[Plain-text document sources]
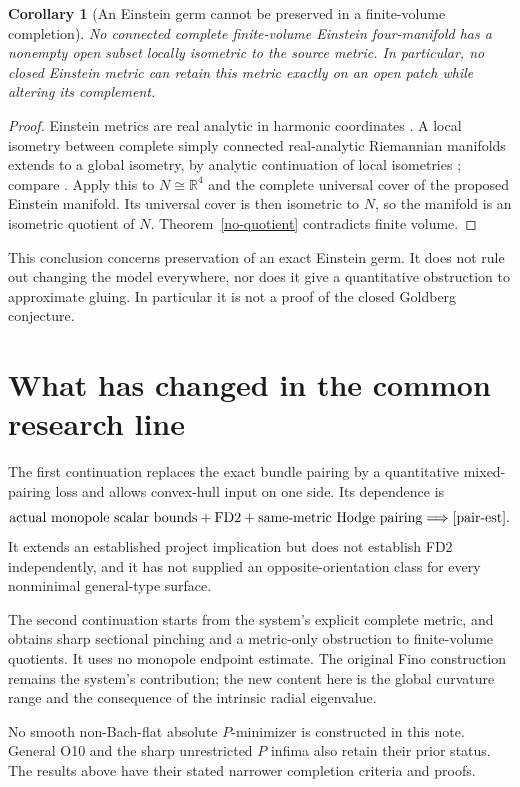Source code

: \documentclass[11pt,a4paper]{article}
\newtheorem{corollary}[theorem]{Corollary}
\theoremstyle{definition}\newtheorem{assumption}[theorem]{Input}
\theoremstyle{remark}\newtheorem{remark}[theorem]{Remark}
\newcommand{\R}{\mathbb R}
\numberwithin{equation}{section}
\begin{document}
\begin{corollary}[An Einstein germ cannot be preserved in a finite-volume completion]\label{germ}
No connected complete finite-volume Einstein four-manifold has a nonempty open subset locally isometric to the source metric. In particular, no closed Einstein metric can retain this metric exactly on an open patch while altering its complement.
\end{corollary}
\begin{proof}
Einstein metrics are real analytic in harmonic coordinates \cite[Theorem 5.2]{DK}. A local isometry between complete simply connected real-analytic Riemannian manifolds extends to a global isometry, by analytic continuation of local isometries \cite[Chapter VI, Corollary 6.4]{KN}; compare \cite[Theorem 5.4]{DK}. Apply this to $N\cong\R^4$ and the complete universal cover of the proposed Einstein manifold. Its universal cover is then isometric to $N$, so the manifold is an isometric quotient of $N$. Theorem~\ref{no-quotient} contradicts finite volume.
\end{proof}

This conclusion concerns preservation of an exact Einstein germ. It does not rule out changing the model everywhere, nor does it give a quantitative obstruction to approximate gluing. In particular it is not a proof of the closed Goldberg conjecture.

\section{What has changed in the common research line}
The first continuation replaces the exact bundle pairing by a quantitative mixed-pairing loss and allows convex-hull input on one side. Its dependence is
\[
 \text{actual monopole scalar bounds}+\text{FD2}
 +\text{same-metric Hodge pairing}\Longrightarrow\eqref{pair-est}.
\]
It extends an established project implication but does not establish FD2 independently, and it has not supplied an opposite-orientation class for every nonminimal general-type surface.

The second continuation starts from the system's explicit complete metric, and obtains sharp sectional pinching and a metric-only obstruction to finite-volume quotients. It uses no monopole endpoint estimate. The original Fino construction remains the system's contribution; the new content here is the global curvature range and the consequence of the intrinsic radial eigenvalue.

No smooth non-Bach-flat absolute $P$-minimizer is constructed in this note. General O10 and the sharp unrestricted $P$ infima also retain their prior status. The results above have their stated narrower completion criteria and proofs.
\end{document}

---

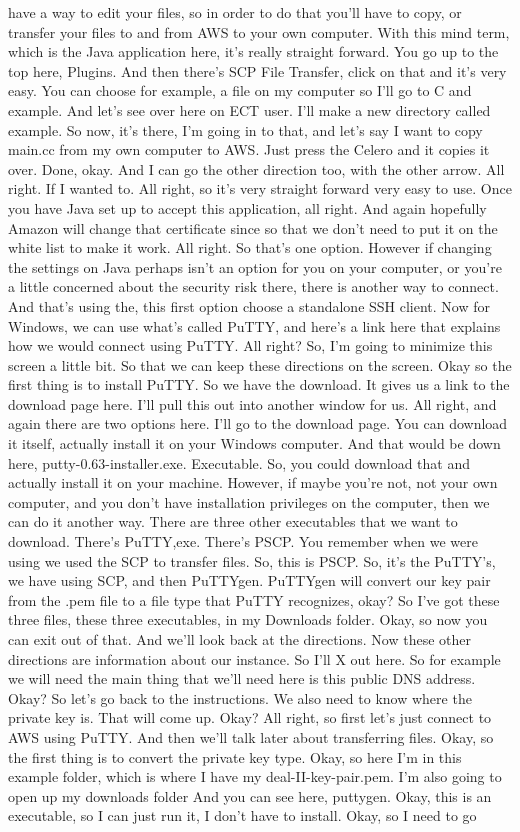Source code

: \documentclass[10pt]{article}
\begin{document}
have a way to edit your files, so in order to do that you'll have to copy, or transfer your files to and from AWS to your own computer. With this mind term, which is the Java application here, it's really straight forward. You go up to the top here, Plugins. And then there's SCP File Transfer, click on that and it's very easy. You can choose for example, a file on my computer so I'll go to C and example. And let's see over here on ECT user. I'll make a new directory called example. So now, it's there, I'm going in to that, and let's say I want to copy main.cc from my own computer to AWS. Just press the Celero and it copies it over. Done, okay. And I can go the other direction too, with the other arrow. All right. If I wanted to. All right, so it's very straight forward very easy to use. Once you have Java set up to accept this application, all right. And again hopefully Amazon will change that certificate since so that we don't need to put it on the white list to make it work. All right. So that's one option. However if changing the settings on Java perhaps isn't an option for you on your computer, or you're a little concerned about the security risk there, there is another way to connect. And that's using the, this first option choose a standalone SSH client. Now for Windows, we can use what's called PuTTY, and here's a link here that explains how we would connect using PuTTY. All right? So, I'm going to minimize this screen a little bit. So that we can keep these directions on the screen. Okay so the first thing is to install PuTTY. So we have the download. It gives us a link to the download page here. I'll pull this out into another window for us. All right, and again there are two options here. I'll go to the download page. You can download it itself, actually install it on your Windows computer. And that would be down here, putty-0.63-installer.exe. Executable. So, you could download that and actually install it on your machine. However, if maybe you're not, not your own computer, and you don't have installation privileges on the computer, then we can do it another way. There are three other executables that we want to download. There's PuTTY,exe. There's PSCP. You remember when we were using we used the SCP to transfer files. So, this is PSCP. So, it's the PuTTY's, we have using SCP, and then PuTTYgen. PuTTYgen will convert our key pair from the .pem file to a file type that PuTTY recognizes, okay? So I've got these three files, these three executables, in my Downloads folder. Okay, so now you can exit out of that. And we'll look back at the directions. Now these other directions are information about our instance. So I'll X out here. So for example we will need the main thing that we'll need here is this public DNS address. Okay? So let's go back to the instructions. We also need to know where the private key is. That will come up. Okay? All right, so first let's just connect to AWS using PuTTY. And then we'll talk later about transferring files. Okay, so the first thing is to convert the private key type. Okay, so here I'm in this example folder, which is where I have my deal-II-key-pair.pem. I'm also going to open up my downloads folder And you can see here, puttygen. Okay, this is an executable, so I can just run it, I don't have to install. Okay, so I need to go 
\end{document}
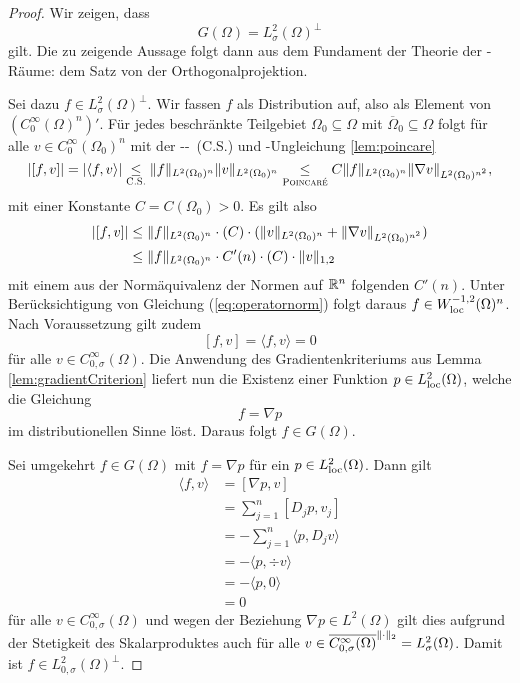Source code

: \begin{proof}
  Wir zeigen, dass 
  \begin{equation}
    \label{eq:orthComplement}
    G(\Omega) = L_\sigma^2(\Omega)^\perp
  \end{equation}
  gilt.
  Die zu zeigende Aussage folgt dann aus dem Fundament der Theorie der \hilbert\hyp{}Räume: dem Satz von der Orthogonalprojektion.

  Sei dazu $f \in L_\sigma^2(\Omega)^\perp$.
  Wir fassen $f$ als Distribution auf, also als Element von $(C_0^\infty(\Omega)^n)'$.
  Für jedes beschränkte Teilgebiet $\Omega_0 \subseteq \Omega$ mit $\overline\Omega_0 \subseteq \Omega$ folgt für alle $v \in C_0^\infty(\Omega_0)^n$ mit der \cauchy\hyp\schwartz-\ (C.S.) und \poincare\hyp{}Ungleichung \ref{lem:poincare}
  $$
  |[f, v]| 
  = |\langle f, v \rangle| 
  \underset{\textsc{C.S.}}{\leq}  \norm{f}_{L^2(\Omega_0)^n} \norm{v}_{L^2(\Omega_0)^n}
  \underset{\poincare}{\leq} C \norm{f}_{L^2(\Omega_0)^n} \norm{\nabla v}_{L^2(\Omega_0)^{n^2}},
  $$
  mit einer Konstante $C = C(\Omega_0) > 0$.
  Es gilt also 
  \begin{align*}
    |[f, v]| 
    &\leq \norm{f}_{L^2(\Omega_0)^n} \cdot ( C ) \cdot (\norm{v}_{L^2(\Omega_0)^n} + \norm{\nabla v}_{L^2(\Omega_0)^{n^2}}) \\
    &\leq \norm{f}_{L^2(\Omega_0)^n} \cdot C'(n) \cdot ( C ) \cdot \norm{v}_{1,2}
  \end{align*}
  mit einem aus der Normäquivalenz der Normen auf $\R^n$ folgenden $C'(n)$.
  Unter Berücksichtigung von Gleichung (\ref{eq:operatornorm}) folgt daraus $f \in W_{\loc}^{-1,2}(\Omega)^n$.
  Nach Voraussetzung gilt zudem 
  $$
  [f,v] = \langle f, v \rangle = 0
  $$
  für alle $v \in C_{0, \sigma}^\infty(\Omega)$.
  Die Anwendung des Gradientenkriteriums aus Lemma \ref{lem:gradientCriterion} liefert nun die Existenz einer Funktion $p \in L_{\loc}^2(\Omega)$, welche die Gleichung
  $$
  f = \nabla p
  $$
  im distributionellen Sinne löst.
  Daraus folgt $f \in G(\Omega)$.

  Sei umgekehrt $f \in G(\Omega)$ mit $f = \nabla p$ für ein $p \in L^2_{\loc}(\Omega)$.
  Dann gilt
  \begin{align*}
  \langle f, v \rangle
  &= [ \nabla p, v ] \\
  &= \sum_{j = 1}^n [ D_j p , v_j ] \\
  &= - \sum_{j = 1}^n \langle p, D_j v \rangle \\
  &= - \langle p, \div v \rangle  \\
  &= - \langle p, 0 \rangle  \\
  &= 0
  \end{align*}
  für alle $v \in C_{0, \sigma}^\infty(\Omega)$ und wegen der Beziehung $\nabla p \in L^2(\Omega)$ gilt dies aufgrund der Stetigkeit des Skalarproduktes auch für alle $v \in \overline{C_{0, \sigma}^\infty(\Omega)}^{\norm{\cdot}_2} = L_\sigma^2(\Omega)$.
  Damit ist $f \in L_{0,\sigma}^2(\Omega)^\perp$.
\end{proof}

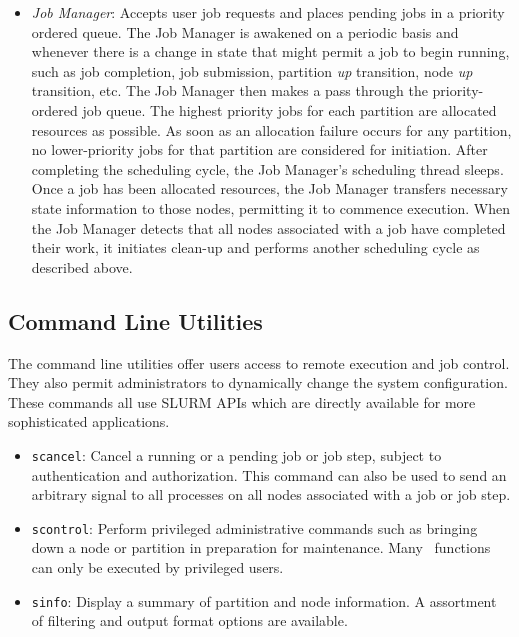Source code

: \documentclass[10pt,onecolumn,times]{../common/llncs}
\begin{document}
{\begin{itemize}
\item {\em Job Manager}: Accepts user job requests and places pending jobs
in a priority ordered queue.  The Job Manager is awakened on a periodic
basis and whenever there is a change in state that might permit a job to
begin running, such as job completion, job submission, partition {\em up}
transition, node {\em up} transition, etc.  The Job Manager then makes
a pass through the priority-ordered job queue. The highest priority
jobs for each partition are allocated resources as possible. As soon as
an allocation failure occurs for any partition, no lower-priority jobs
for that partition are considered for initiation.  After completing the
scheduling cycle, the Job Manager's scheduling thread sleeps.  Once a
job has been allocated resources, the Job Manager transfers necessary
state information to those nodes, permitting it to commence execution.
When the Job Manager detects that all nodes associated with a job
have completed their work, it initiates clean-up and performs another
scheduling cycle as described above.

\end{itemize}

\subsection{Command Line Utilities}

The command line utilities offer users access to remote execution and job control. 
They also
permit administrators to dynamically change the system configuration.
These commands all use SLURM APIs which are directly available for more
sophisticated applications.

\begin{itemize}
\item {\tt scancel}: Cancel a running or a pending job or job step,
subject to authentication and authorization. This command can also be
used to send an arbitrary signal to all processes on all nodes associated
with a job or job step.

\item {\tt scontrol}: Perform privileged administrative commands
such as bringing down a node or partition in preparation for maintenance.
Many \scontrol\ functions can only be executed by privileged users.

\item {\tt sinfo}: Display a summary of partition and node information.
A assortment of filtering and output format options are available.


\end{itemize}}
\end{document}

--

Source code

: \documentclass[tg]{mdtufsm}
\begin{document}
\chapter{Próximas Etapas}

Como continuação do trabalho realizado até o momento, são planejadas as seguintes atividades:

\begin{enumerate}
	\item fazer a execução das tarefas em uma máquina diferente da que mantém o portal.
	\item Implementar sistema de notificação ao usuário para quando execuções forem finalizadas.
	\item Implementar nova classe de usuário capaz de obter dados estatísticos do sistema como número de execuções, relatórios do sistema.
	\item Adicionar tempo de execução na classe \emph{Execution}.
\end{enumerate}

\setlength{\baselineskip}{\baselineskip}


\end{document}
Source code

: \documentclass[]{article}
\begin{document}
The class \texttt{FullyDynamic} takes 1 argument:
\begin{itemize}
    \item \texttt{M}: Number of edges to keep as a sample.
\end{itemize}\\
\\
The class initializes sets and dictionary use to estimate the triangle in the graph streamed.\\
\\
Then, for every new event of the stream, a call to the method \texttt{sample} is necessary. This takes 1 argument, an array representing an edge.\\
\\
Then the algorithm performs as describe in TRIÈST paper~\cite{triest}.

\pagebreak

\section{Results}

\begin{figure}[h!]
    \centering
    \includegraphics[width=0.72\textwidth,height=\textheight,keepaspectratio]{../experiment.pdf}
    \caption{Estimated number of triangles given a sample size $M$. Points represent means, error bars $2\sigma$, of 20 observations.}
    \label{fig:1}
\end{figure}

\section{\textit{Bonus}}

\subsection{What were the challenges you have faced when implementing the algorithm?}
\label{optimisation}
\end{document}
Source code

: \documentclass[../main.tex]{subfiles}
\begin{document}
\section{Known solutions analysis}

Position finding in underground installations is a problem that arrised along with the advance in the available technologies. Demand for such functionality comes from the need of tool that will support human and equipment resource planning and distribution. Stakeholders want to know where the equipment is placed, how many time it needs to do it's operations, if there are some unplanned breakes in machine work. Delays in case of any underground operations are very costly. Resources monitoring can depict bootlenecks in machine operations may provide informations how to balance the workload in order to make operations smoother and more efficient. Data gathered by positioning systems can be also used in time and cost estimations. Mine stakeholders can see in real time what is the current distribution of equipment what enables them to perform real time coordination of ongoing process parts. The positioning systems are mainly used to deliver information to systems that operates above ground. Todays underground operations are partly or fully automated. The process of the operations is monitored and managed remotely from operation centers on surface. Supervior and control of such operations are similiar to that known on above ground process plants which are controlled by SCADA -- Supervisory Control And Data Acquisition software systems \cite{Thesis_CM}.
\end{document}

### [Your goal]
Exactly the lines above from the one with "an allocation failure" to the one with "job has been", both included, are to be quoted; leave the rest out.

### [Solution for this problem]
an allocation failure occurs for any partition, no lower-priority jobs
for that partition are considered for initiation.  After completing the
scheduling cycle, the Job Manager's scheduling thread sleeps.  Once a
job has been allocated resources, the Job Manager transfers necessary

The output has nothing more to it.